[WORK TO COMPLETE]: Going through the data below, copy out each line where the word "NOTE" shows up.

[Stored data entries]
--------------------------------------------------

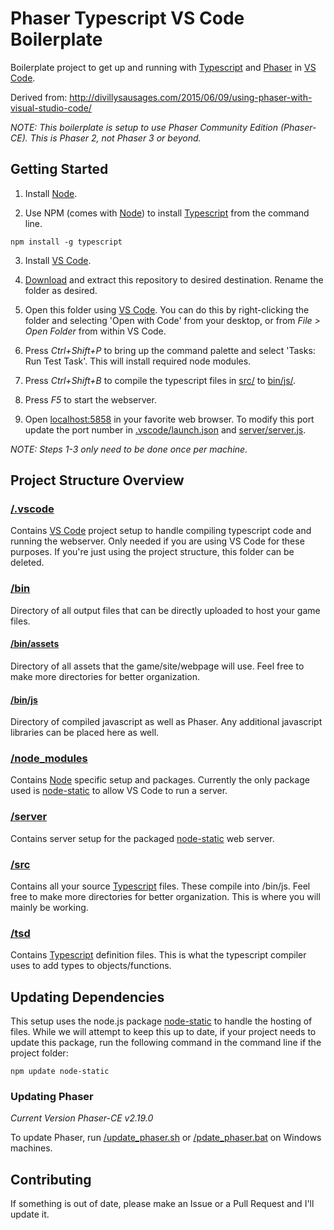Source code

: # Phaser Typescript VS Code Boilerplate
Boilerplate project to get up and running with [Typescript] and [Phaser] in [VS Code].

Derived from: http://divillysausages.com/2015/06/09/using-phaser-with-visual-studio-code/

*NOTE: This boilerplate is setup to use Phaser Community Edition (Phaser-CE). This is Phaser 2, not Phaser 3 or beyond.*

## Getting Started
1. Install [Node].

2. Use NPM (comes with [Node]) to install [Typescript] from the command line.

  ```
  npm install -g typescript
  ```

3. Install [VS Code].

4. [Download] and extract this repository to desired destination. Rename the folder as desired.

5. Open this folder using [VS Code]. You can do this by right-clicking the folder and selecting 'Open with Code' from your desktop, or from *File > Open Folder* from within VS Code.

6. Press *Ctrl+Shift+P* to bring up the command palette and select 'Tasks: Run Test Task'. This will install required node modules.

7. Press *Ctrl+Shift+B* to compile the typescript files in [src/](src/) to [bin/js/](bin/js/).

8. Press *F5* to start the webserver.

9. Open [localhost:5858] in your favorite web browser. To modify this port update the port number in [.vscode/launch.json](.vscode/launch.json) and [server/server.js](server/server.js).

*NOTE: Steps 1-3 only need to be done once per machine.*

## Project Structure Overview

### [/.vscode](/.vscode)
Contains [VS Code] project setup to handle compiling typescript code and running the webserver. Only needed if you are using VS Code for these purposes. If you're just using the project structure, this folder can be deleted.

### [/bin](/bin)
Directory of all output files that can be directly uploaded to host your game files.

#### [/bin/assets](/bin/assets)
Directory of all assets that the game/site/webpage will use. Feel free to make more directories for better organization.

#### [/bin/js](/bin/js)
Directory of compiled javascript as well as Phaser. Any additional javascript libraries can be placed here as well.

### [/node_modules](/node_modules)
Contains [Node] specific setup and packages. Currently the only package used is [node-static] to allow VS Code to run a server.

### [/server](/server)
Contains server setup for the packaged [node-static] web server.

### [/src](/src)
Contains all your source [Typescript] files. These compile into /bin/js. Feel free to make more directories for better organization. This is where you will mainly be working.

### [/tsd](/tsd)
Contains [Typescript] definition files. This is what the typescript compiler uses to add types to objects/functions.

## Updating Dependencies
This setup uses the node.js package [node-static] to handle the hosting of files. While we will attempt to keep this up to date, if your project needs to update this package, run the following command in the command line if the project folder:
```
npm update node-static
```
### Updating Phaser
*Current Version Phaser-CE v2.19.0*

To update Phaser, run [/update_phaser.sh](/update_phaser.sh) or [/pdate_phaser.bat](/update_phaser.bat) on Windows machines.

## Contributing
If something is out of date, please make an Issue or a Pull Request and I'll update it.

[Phaser]:         https://github.com/photonstorm/phaser-ce/
[Node]:           https://nodejs.org
[Typescript]:     https://www.npmjs.com/package/typescript
[VS Code]:        https://code.visualstudio.com
[Download]:       https://code.visualstudio.com/
[localhost:5858]: localhost:5858
[node-static]:    https://github.com/cloudhead/node-static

--------------------------------------------------

[REPLY]:
*NOTE: This boilerplate is setup to use Phaser Community Edition (Phaser-CE). This is Phaser 2, not Phaser 3 or beyond.*
*NOTE: Steps 1-3 only need to be done once per machine.*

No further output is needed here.